Not having to check out when leaving Mexico, for real? I was unaware of that privilege of Permanentes.


----------



## circle110

Anonimo said:


> Not having to check out when leaving Mexico, for real? I was unaware of that privilege of Permanentes.


I wasn't aware of that privilege either.

I suppose that happens with naturalization, though. Maybe that is what they were referring to?


----------



## Isla Verde

Anonimo said:


> Not having to check out when leaving Mexico, for real? I was unaware of that privilege of Permanentes.

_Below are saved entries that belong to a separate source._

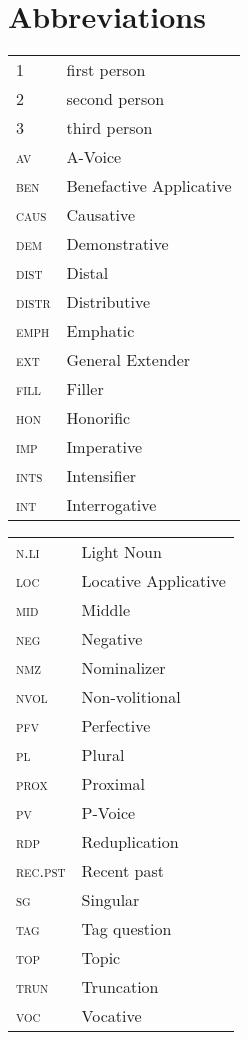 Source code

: \documentclass[output=paper,
\ChapterDOI{10.5281/zenodo.15697583}
colorlinks,
citecolor=brown]{langscibook}
\begin{document}
\section*{Abbreviations}
\begin{tabularx}{.5\textwidth}{@{}lQ@{}}
1           & first person \\
2           & second person \\
3           & third person \\
\textsc{av} & A-Voice \\
\textsc{ben} & Benefactive Applicative\\
\textsc{caus} & Causative \\
\textsc{dem} & Demonstrative \\
\textsc{dist} & Distal \\
\textsc{distr} & Distributive \\
\textsc{emph} & Emphatic \\
\textsc{ext} & General Extender\\
\textsc{fill} & Filler \\
\textsc{hon} & Honorific\\
\textsc{imp} & Imperative \\
\textsc{ints} & Intensifier \\
\textsc{int} & Interrogative \\
\end{tabularx}%
\begin{tabularx}{.5\textwidth}{@{}lQ@{}}
\textsc{n.li} & Light Noun\\
\textsc{loc} & Locative Applicative\\
\textsc{mid} & Middle \\
\textsc{neg} & Negative \\
\textsc{nmz} & Nominalizer \\
\textsc{nvol} & Non-volitional \\
\textsc{pfv} & Perfective \\
\textsc{pl} & Plural \\
\textsc{prox} & Proximal\\
\textsc{pv} & P-Voice \\
\textsc{rdp} & Reduplication \\
\textsc{rec.pst} & Recent past \\
\textsc{sg} & Singular \\ 
\textsc{tag} & Tag question \\
\textsc{top} & Topic \\ 
\textsc{trun} & Truncation \\
\textsc{voc} & Vocative\\
\end{tabularx}
\end{document}
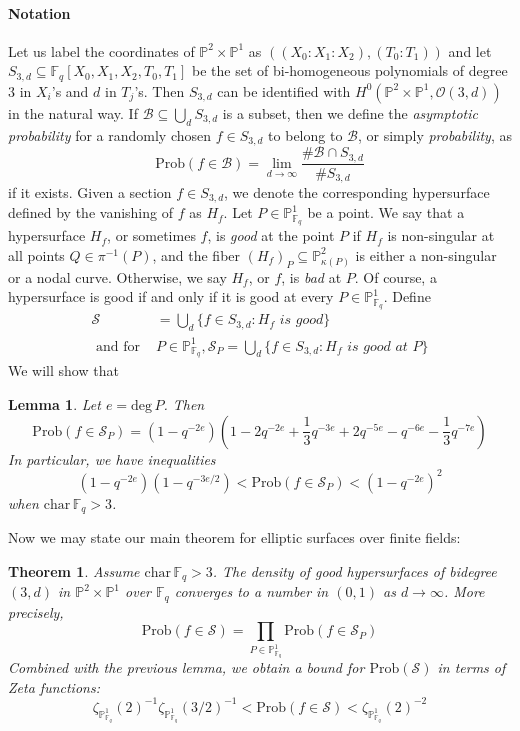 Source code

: \documentclass[12pt]{article}
\theoremstyle{plain}
\newtheorem{theorem}[equation]{Theorem}
\newtheorem{lemma}[equation]{Lemma}
\theoremstyle{definition}
\newcommand{\IF}{\mathbb{F}}
\newcommand{\IP}{\mathbb{P}}
\newcommand{\sB}{\mathcal{B}}
\newcommand{\sO}{\mathcal{O}}
\newcommand{\sS}{\mathcal{S}}
\renewcommand{\deg}{\mathrm{deg}\,}
\newcommand\union{\bigcup}
\newcommand{\<}{\langle}
\renewcommand{\>}{\rangle}
\newcommand{\Prob}{\mathrm{Prob}}
\begin{document}
\paragraph{Notation} Let us label the coordinates of $\IP^2 \times \IP^1$ as $((X_0 : X_1 : X_2), (T_0 : T_1))$ and let $S_{3,d} \subseteq \IF_q[X_0, X_1, X_2, T_0, T_1]$ be the set of bi-homogeneous polynomials of degree $3$ in $X_i$'s and $d$ in $T_j$'s. Then $S_{3, d}$ can be identified with $H^0(\IP^2 \times \IP^1, \sO(3, d))$ in the natural way. If $\sB \subseteq \union_d S_{3, d}$ is a subset, then we define the \textit{asymptotic probability} for a randomly chosen $f \in S_{3, d}$ to belong to $\sB$, or simply \textit{probability}, as 
$$ \Prob(f \in \sB) = \lim_{d \to \infty} \frac{\# \sB \cap S_{3, d}}{\# S_{3, d}} $$
if it exists. Given a section $f \in S_{3, d}$, we denote the corresponding hypersurface defined by the vanishing of $f$ as $H_f$. Let $P \in \IP^1_{\IF_q}$ be a point. We say that a hypersurface $H_f$, or sometimes $f$, is \textit{good} at the point $P$ if $H_f$ is non-singular at all points $Q \in \pi^{-1}(P)$, and the fiber $(H_f)_P \subseteq \IP^2_{\kappa(P)}$ is either a non-singular or a nodal curve. Otherwise, we say $H_f$, or $f$, is \textit{bad} at $P$. Of course, a hypersurface is good if and only if it is good at every $P \in \IP^1_{\IF_q}$. 
Define 
\begin{align*} 
\sS &= \union_{d} \{ f \in S_{3, d} : H_f \textit{ is good} \} \\
\text{ and for }&P \in \IP^1_{\IF_q}, \sS_P = \union_{d} \{ f \in S_{3, d} : H_f \textit{ is good at }P \} 
\end{align*}
We will show that 
\begin{lemma}
\label{pcount}
Let $e = \deg P$. Then 
$$\Prob(f \in \sS_{P}) = (1 - q^{-2e})(1 - 2q^{-2e} + \frac{1}{3} q^{-3e} + 2 q^{-5e} - q^{-6e} - \frac{1}{3} q^{-7e})$$
In particular, we have inequalities $$(1 - q^{-2e})(1 - q^{-3e/2}) < \Prob(f \in \sS_{P}) < (1 - q^{-2e})^2$$
when $\mathrm{char} \, \IF_q > 3$.
\end{lemma}
Now we may state our main theorem for elliptic surfaces over finite fields:
\begin{theorem}
\label{EllipticMainThm} Assume $\mathrm{char} \, \IF_q > 3$. The density of good hypersurfaces of bidegree $(3, d)$ in $\IP^2 \times \IP^1$ over $\IF_q$ converges to a number in $(0, 1)$ as $d \to \infty$. More precisely,  
$$ \Prob(f \in \sS) = \prod_{P \in \IP^1_{\IF_q}} \Prob( f \in \sS_{P}) $$
Combined with the previous lemma, we obtain a bound for $\Prob(\sS)$ in terms of Zeta functions:
$$ \zeta_{\IP^1_{\IF_q}}(2)^{-1} \zeta_{\IP^1_{\IF_q}}(3/2)^{-1} < \Prob(f \in \sS) < \zeta_{\IP^1_{\IF_q}}(2)^{-2}$$
\end{theorem}
\end{document}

Neither was I. I thought that all expats living in Mexico had to go through Immigration (at the airport or at the border) when leaving the country.


----------



## TundraGreen

Isla Verde said:


> Neither was I. I thought that all expats living in Mexico had to go through Immigration (at the airport or at the border) when leaving the country.


The only exceptions I have found is crossing the border on foot. I have tried several times to talk to immigration both leaving Mexico and returning, and they really have no interest in seeing anything or having me fill out any documents.


----------



## AlanMexicali

Isla Verde said:


> Neither was I. I thought that all expats living in Mexico had to go through Immigration (at the airport or at the border) when leaving the country.


All crossing by land did not have to show anything when leaving Mexico or entering back into Mexico. I personally went to the INM building in Mexicali in Jan. with my Residente Temporal card and they told me to leave and enter Mexico when I want and they have no form for me to fill out now or form to fill out when I return later.

The ones that flew out of Mexico, they filled out the regular FMM part and the INM officer at the Mexican airports keeps the other half and when the Expats returned they handed it back.

The rules state that for whatever reason or for "statistical purposes" everyone, including Mexican nationals have to fill out a FMM when returning, the part where you declare how long you were out of the country, and some speculated this also was for customs to review. So in conclusion it is not against the rules to cross in and out by land without doing anything but on international flights, back then at least, they required Expats do it. Still a bit of confusion.


----------



## circle110

I have most frequently left by land (in car, never on foot) and I always "check out" and then back in.

These days the INM officers at the border always know what to do right away when I come in to check out; it appears that they go through the steps all the time so it must be standard procedure.

One time, previous to having my no-inmigrante, I didn't check out and upon our return my wife unknowingly handed the immigration clerk my uncancelled FMM and I had to pay a fine. Oops. 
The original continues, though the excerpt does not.